Guest lectures by Dr. Z. John Shen and Prof. Dr. Ulrike Grossner
15.08.2019 kl. 10.00 - 12.00
There will be two guest lectures on August 15 prior to the PhD defence of Lorenzo Ceccarelli
Wide Bandgap Power Electronics: Major Challenges and Potential Pathways for Commercialization
Dr. Z. John ShenGrainger Endowed Chair Professor, Illinois Institute of Technology, Chicago
WBG power electronics research has kicked into high gears in the past few years. Numerous power converter designs, in which the existing silicon power devices were simply replaced with new WBG devices, have been reported and demonstrated tangible performance benefits.

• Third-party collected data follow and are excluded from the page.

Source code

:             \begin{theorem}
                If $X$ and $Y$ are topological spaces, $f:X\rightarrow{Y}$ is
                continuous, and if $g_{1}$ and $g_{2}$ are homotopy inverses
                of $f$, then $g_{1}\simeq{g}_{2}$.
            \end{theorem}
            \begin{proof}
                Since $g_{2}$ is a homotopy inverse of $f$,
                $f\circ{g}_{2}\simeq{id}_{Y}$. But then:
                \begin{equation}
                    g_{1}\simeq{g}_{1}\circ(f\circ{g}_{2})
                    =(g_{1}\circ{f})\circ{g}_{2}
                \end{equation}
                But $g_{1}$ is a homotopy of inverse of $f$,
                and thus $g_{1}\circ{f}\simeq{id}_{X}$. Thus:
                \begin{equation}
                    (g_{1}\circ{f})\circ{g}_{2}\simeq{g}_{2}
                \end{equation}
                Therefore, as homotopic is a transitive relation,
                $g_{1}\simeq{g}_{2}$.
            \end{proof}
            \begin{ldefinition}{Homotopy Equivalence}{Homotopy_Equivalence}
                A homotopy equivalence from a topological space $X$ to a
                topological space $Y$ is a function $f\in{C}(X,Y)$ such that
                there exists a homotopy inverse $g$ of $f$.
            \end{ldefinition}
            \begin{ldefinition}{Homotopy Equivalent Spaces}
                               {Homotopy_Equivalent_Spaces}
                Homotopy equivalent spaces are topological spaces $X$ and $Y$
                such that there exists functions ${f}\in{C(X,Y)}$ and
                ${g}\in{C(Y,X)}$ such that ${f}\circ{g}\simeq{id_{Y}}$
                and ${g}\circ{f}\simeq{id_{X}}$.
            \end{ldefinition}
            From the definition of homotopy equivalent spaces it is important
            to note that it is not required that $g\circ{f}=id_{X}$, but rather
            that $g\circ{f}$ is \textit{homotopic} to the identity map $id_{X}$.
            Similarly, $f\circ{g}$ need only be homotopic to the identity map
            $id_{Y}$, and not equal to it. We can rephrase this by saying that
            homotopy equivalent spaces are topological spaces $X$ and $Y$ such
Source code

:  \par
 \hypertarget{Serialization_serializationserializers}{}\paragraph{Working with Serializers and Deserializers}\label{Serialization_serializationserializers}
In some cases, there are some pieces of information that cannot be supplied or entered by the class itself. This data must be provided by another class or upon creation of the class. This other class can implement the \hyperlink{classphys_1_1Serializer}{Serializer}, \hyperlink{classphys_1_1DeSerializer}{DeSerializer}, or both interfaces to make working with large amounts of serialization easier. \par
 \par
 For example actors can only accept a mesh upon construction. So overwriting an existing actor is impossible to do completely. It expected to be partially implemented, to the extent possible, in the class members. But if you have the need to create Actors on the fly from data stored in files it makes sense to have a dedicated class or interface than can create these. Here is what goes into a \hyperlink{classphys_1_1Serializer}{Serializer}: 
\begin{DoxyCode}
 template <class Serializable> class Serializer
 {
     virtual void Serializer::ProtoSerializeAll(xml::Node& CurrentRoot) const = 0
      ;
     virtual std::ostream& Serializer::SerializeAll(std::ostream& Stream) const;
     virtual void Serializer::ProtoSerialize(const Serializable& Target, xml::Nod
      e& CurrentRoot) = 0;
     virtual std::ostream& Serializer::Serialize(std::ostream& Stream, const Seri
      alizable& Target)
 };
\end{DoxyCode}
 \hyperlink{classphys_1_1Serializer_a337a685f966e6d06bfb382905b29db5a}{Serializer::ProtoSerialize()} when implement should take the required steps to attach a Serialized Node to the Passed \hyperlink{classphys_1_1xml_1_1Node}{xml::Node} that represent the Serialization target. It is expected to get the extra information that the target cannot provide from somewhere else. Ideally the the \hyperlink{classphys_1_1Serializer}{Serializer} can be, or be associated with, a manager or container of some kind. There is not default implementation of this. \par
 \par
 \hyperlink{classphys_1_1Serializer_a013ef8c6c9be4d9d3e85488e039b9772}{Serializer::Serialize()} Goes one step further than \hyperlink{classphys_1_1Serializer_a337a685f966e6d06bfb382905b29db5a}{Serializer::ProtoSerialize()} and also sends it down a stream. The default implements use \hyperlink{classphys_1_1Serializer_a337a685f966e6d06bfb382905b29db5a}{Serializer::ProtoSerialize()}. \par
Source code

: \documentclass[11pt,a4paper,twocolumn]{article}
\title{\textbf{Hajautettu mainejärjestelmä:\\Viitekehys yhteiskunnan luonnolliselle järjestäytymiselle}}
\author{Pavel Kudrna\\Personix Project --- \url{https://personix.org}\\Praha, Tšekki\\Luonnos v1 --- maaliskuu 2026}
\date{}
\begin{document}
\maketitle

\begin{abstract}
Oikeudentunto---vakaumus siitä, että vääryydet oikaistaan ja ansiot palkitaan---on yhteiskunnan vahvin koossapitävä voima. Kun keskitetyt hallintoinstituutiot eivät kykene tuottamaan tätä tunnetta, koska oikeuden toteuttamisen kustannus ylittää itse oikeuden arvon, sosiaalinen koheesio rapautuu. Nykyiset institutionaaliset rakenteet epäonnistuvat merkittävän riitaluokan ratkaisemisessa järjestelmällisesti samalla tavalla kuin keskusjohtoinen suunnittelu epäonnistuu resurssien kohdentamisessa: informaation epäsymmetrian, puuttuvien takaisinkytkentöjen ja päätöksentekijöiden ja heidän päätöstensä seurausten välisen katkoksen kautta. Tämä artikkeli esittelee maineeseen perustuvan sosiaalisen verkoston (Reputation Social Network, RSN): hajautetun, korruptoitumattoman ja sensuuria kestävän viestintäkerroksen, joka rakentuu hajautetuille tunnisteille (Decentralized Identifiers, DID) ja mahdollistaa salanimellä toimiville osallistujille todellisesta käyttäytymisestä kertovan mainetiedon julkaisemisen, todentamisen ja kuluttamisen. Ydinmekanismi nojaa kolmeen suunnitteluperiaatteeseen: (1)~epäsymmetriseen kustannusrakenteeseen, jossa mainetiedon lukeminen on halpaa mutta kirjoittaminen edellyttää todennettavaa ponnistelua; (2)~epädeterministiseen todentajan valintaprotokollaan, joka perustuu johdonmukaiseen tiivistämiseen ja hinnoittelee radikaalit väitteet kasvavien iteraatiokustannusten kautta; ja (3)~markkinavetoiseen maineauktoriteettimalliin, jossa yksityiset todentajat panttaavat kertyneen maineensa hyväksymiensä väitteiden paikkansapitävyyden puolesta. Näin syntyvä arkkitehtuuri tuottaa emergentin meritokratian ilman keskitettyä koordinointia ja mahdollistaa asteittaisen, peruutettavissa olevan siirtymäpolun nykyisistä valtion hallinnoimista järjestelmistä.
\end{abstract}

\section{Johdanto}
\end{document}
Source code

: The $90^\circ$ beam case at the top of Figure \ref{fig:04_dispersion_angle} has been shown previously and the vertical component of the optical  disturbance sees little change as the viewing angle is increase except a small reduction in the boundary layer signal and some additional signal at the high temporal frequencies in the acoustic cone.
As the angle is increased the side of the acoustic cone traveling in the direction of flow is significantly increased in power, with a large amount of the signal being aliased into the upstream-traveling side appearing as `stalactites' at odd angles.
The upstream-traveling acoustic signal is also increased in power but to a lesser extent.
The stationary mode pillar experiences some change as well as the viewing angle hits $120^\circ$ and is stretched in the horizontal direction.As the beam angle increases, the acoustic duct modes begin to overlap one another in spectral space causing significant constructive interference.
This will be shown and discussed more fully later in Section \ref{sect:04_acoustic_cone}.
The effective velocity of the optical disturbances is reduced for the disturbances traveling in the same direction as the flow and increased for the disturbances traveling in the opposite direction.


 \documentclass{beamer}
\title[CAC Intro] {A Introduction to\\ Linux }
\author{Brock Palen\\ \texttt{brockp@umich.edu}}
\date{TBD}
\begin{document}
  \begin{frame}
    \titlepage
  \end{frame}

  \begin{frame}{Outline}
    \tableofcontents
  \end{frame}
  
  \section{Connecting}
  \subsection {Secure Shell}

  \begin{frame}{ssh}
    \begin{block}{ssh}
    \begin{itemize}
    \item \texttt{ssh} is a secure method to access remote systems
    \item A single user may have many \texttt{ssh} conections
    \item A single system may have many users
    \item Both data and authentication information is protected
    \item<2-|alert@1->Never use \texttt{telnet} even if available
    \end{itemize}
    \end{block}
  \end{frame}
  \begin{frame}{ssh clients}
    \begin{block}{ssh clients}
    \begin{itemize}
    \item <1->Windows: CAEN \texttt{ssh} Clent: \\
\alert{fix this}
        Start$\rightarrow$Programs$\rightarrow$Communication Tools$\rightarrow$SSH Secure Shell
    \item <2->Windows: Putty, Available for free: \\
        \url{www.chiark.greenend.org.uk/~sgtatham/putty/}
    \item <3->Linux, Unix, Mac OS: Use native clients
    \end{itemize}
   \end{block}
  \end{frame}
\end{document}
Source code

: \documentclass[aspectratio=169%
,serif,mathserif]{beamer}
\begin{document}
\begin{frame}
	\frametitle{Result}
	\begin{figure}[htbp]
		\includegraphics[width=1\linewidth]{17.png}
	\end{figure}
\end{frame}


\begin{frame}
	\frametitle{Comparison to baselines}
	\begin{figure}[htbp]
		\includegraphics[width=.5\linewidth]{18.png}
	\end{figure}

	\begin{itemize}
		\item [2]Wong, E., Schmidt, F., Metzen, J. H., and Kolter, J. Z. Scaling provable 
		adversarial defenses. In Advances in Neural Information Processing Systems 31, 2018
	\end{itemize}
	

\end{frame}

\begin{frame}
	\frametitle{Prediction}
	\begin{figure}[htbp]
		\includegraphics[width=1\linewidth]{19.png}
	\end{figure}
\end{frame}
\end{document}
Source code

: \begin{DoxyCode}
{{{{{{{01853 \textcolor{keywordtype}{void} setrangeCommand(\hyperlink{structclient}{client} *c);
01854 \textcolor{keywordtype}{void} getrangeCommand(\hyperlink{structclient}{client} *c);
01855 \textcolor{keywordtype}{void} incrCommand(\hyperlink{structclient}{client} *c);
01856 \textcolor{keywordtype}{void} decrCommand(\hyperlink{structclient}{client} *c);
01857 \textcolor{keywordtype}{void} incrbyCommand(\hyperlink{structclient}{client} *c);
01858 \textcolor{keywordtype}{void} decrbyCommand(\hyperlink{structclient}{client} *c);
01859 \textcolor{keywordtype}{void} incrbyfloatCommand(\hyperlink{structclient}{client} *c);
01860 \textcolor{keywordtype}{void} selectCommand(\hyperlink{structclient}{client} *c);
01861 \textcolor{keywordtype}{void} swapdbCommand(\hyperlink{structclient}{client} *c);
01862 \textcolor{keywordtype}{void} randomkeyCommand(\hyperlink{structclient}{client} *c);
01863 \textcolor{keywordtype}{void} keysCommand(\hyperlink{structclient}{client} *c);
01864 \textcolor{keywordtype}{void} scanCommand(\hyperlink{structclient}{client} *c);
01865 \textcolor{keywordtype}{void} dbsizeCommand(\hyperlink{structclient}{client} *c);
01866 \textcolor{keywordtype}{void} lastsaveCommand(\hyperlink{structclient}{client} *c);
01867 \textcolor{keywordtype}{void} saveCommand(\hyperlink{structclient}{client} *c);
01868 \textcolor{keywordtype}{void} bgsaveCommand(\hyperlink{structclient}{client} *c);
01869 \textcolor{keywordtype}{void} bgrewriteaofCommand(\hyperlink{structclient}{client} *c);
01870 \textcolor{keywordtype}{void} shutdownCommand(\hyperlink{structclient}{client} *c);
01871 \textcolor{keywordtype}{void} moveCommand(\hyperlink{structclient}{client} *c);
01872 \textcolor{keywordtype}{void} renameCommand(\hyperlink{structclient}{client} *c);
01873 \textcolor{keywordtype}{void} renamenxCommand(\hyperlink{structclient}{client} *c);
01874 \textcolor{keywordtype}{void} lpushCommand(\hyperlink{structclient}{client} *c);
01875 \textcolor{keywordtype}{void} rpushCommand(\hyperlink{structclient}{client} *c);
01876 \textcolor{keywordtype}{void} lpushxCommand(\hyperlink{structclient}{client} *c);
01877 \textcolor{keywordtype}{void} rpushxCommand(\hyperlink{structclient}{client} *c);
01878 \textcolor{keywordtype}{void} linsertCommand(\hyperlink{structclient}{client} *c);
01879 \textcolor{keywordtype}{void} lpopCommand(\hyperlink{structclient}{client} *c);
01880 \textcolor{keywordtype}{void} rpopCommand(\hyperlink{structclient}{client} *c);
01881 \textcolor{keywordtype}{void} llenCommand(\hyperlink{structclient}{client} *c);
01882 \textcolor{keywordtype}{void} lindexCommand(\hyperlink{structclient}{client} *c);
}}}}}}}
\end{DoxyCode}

However, considering the high cost and other constraints of today’s WBG devices, the power electronics industry may need to look into other innovative pathways for large scale commercialization beyond the simple “brute force” substitution approach. In this talk, we will first examine the unique advantages and major challenges of WBG vs. silicon devices, and propose a few potential pathways to overcome the barriers. WBG devices should be judiciously deployed in future power electronic systems to maximize their performance benefits while low cost silicon devices should be used wherever their performance suffices. Combined or mixed use of both WBG and silicon devices should be explored at the component, converter, and system levels. This hybrid approach essentially allows WBG and silicon devices to do what they do best, individually and collectively. Several examples and case studies will be discussed along this line of thinking. In particular, we will discuss a paradigm of partial power processing (P3) which combines low-frequency high-efficiency Si base power processing with high-frequency, fractional power WBG micro-STATCOM. This approach may help deliver better performing and more cost-effective power electronic designs, and expand the WBG market at the same time. To address the current reliability concerns with WBG devices, we will look into fault-tolerant operation and control strategies of multilevel and multithread converter topologies. Furthermore, we will discuss the potential of expanding power ratings through multilevel topologies and a differential power processing approach. The purpose of this talk is to stimulate discussions and debates among the research community on these nonconventional technical approaches in commercializing WBG power electronics.
About the lecturer
Z. John Shen received BS from Tsinghua University, China, in 1987, and M.S. and Ph.D. degrees from Rensselaer Polytechnic Institute, Troy, NY, in 1991 and 1994, respectively. He is currently Grainger Endowed Chair Professor in Electrical and Power Engineering at Illinois Institute of Technology. Between 1994 and 1999, he held a variety of positions with Motorola Inc. He was on faculty of the University of Michigan-Dearborn between 1999 and 2004, and the University of Central Florida between 2004 and 2012. During 2002-2012 he was also a co-founder and board member of Great Wall Semiconductor (now a division of Renesas), responsible for developing MHz-frequency lateral power MOSFET technologies. His research interests include power electronics, power semiconductor devices and ICs, automotive electronics, and renewable and alternative energy systems. He has published over 250 journal and conference articles, and holds 18 issued and several pending U.S. patents in these areas. Dr. Shen is a recipient of the 2012 IEEE Region 3 Outstanding Engineer Award, the 2003 NSF CAREER Award, the 2006 IEEE Transaction Paper Award from IEEE Society of Power Electronics, the 2003 IEEE Best Automotive Electronics Paper Award from IEEE Society of Vehicular Technology, and the 1996 Motorola Science and Technology Award. He has been an active volunteer in the IEEE Power Electronics Society (PELS), and has served as VP of Products 2009-2012, Associate Editor and Guest Editor in Chief of the IEEE Transactions on Power Electronics, General Chair of several major IEEE conferences including ECCE2016 and ISPSD2018. He is also a Fellow of the U.S. National Academy of Inventors.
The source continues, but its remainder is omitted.